Figure 4. Data types available in the Next Generation Seismic Data Management solution. One of the first steps in creating a Next Generation Seismic Data Management solution was to automate and improve existing data management processes. In 2016, Woodside performed as assessment of the data loading process to support the business case for centralized tape management and a spatially enabled catalogue of all enterprise seismic data. The original business objectives of the project were agreed and shared with a geotechnical operations and subsurface assurance group. A restructuring of the organisation led to a re-design of the seismic loading process, including the incorporation of a “OneList” seismic workflow development in the corporate workflow platform supported by the digital organization.

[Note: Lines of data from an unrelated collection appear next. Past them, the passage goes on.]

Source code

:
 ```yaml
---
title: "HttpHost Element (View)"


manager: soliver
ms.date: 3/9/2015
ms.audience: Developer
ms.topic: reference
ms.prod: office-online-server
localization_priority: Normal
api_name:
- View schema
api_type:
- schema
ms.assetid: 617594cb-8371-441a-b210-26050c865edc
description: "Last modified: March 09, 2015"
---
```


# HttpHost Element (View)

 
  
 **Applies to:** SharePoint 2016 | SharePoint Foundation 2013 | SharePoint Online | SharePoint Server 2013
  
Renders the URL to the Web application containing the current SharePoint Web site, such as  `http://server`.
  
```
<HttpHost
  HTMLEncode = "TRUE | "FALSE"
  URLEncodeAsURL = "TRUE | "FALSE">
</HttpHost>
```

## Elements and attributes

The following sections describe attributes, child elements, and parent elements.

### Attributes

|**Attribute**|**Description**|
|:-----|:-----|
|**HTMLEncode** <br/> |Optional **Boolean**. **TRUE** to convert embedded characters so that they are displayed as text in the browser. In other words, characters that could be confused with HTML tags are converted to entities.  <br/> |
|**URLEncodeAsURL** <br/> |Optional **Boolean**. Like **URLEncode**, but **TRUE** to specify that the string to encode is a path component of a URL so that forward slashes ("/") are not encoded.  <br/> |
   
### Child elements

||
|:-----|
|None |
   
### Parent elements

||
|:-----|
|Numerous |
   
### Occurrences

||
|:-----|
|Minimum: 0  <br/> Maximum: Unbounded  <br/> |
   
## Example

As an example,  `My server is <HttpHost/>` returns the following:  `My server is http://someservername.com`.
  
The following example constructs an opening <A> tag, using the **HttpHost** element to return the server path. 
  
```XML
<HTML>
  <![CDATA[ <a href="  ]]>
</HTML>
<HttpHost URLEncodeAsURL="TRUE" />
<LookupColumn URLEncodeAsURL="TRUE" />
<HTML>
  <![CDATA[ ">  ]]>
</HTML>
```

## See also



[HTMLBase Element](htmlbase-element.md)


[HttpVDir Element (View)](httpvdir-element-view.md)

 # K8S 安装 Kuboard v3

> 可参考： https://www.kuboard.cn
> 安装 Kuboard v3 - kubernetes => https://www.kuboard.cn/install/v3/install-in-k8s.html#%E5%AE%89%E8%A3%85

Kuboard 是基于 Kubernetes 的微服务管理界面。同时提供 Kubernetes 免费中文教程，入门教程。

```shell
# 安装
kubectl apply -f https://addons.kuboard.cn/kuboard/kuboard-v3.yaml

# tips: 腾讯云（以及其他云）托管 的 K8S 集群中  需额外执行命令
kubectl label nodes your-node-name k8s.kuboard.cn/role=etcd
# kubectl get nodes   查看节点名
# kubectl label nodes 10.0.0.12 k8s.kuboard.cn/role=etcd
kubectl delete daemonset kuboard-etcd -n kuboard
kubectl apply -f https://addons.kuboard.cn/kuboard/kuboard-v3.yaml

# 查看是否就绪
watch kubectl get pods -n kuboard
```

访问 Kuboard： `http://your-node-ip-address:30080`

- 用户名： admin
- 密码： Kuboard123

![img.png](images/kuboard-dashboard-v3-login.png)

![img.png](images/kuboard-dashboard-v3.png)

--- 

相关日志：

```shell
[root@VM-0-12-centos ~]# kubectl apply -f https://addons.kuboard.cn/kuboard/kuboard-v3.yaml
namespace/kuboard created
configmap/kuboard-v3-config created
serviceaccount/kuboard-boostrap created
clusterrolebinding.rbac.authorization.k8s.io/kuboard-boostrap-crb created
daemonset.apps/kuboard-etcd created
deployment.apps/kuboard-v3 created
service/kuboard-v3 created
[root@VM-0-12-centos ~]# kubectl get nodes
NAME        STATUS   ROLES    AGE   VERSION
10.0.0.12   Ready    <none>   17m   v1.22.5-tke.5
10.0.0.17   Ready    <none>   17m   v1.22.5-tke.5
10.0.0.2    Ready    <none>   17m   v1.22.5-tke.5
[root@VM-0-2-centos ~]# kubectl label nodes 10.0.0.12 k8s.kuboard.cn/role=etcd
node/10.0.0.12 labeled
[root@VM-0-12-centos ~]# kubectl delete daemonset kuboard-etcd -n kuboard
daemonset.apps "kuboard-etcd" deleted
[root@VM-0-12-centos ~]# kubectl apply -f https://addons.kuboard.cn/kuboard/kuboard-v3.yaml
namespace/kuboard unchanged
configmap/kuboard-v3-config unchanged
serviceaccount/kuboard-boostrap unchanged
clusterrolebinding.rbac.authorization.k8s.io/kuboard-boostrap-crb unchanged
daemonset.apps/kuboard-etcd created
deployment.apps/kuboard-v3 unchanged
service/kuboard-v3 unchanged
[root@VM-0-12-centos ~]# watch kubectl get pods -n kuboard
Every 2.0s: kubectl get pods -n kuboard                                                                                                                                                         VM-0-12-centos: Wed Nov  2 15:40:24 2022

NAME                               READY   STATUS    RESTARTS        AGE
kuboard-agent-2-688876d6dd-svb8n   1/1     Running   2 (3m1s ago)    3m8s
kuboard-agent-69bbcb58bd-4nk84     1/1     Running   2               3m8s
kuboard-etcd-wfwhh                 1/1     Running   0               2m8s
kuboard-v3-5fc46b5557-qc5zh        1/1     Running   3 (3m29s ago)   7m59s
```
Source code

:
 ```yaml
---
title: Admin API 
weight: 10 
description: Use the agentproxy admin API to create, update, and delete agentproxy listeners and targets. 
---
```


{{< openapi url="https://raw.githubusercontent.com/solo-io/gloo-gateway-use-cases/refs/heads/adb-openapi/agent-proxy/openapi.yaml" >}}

This list provided an audit trail for seismic data volumes from the time they were ordered by the responsible asset teams until archiving in the Woodside Project Archiving and Retrieval System, which took previous versions and milestone copies of projects and moved them to lower tier storage with an associated set of standardized metadata.

Figure 5. Seismic data lifecycle steps documented and traceable in the “OneList” JIRA based audit trail. By 2016, the project had assessed internal and external data loading and the initial target area for cloud storage, while further validating the business case for a third-party tape management and transcription service and a roadmap for delivery of a spatial catalogue of Woodside’s seismic inventory. The scope of the geospatial index had been determined to include final seismic volumes, intermediate processing products, field data, acquisition and processing reports, velocity models, navigation, support documents and files, quality and confidence ratings, and a link to the physical or digital location of trace storage. Optimizing an existing queue for seismic data loading delivered an improvement of 60% in 2017 to 490 seismic data loading jobs for the year, with less than one rework request per month. In 2017 the seismic index was released as a plug-in to the core interpretation and modelling application and from within the internal GIS system (Figure 6), with the ability to “point and click" from a map view to a listing of all available seismic data and associated documents in Woodside priority areas. A decision was taken to load seismic data to public enterprise cloud, and to enable ordering of seismic data from the inventory for loading with specifications for geospatial sub-setting in time or depth domains and decimation of pre-stack gathers. The team also worked on improvements to the plug-in to the core interpretation product to ensure that users could effectively search and filter on the growing catalogue of seismic volumes available in any given geographic area without having to deal with a cluttered map view.

Figure 6. An example of a GIS map layer showing the global distribution of multi-client survey data available to Woodside interpreters (Navigation data courtesy of Canesis, GeoEx, TGS, and Spectrum)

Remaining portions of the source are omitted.